Breakfast At Tiffany's

Blake Edwards's film is both a classic exercise in early 60s chic and an example of terminally lightweight 60s Hollywood romanticism. It is also one of those films that have acquired a status that far exceeds its true merits. Aside from the flawless gloss of the art direction, this is largely thanks to Audrey Hepburn in a role that was originally intended by Truman Capote to go to Marilyn Monroe. At the opposite end of the sexual spectrum Hepburn as that impossibly chic, shop-til-you-drop party girl, Holly Golightly, has become a gay style icon. But that’s where her character begins and ends.

One can imagine how the 1958 Capote novel on which the film is based, and which has a far more amoral/immoral Ms Golightly, would have been engaging but the sanitized translation into film by Edwards is typical of the kind of escapist nonsense which Hollywood was making at this time.
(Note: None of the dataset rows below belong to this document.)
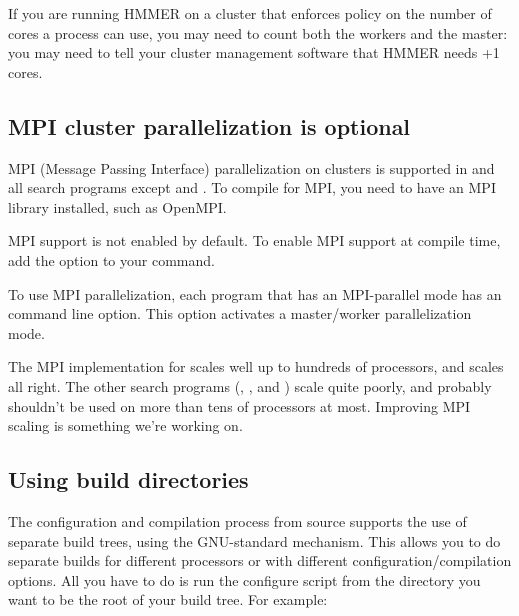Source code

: If you are running HMMER on a cluster that enforces policy on the
number of cores a process can use, you may need to count both the
workers and the master: you may need to tell your cluster management
software that HMMER needs +1 cores.


\subsection{MPI cluster parallelization is optional}

MPI (Message Passing Interface) parallelization on clusters is
supported in  and all search programs except  and
. To compile for MPI, you need to have an MPI library
installed, such as OpenMPI.

MPI support is not enabled by default.  To enable MPI support at
compile time, add the  option to your
 command.

To use MPI parallelization, each program that has an MPI-parallel mode
has an  command line option. This option activates a
master/worker parallelization mode.

The MPI implementation for  scales well up to hundreds
of processors, and  scales all right. The other search
programs (, , and ) scale
quite poorly, and probably shouldn't be used on more than tens of
processors at most. Improving MPI scaling is something we're working on.


\subsection{Using build directories}

The configuration and compilation process from source supports the use
of separate build trees, using the GNU-standard 
mechanism. This allows you to do separate builds for different
processors or with different configuration/compilation options. All
you have to do is run the configure script from the directory you want
to be the root of your build tree.  For example:

  \vspace{1ex}
  \\
  \\
  \\
  \vspace{1ex}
As for Mickey Rooney's turn as Holly's Asiatic neighbour, it is as wincingly awful an example of Hollywood racial stereotyping as you’d ever want to see. George Peppard plays a handsome unsuccessful writer living in the same ritzy apartment block and “supported” by an older wealthy married woman (Patricia Neal). Of course the young un's give up their feckless ways for a life of domestic bliss together (Capote's original version had her fading into the sunset). This might have worked in 1961 but today it all looks hopelessly fake.

FYI: The film won Best Score for Henry Mancini and Best Song for Johnny Mercer for "Moon River."